[Items listed in a dataset]

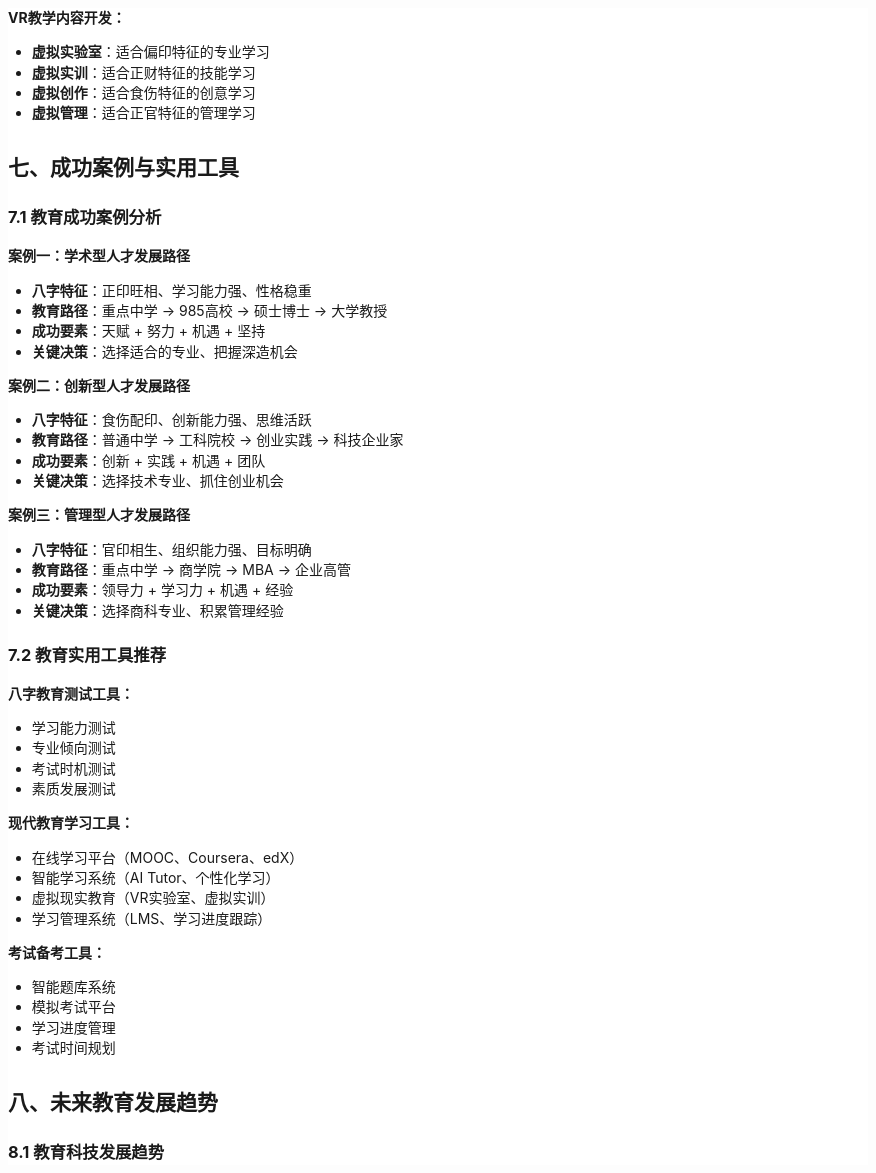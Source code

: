 **VR教学内容开发：**
- **虚拟实验室**：适合偏印特征的专业学习
- **虚拟实训**：适合正财特征的技能学习
- **虚拟创作**：适合食伤特征的创意学习
- **虚拟管理**：适合正官特征的管理学习

## 七、成功案例与实用工具

### 7.1 教育成功案例分析

**案例一：学术型人才发展路径**
- **八字特征**：正印旺相、学习能力强、性格稳重
- **教育路径**：重点中学 → 985高校 → 硕士博士 → 大学教授
- **成功要素**：天赋 + 努力 + 机遇 + 坚持
- **关键决策**：选择适合的专业、把握深造机会

**案例二：创新型人才发展路径**
- **八字特征**：食伤配印、创新能力强、思维活跃
- **教育路径**：普通中学 → 工科院校 → 创业实践 → 科技企业家
- **成功要素**：创新 + 实践 + 机遇 + 团队
- **关键决策**：选择技术专业、抓住创业机会

**案例三：管理型人才发展路径**
- **八字特征**：官印相生、组织能力强、目标明确
- **教育路径**：重点中学 → 商学院 → MBA → 企业高管
- **成功要素**：领导力 + 学习力 + 机遇 + 经验
- **关键决策**：选择商科专业、积累管理经验

### 7.2 教育实用工具推荐

**八字教育测试工具：**
- 学习能力测试
- 专业倾向测试
- 考试时机测试
- 素质发展测试

**现代教育学习工具：**
- 在线学习平台（MOOC、Coursera、edX）
- 智能学习系统（AI Tutor、个性化学习）
- 虚拟现实教育（VR实验室、虚拟实训）
- 学习管理系统（LMS、学习进度跟踪）

**考试备考工具：**
- 智能题库系统
- 模拟考试平台
- 学习进度管理
- 考试时间规划

## 八、未来教育发展趋势

### 8.1 教育科技发展趋势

## Task prompt:
The answer must be a single number: how many lines in the records above contain the word "成功要素".

## Response area:
3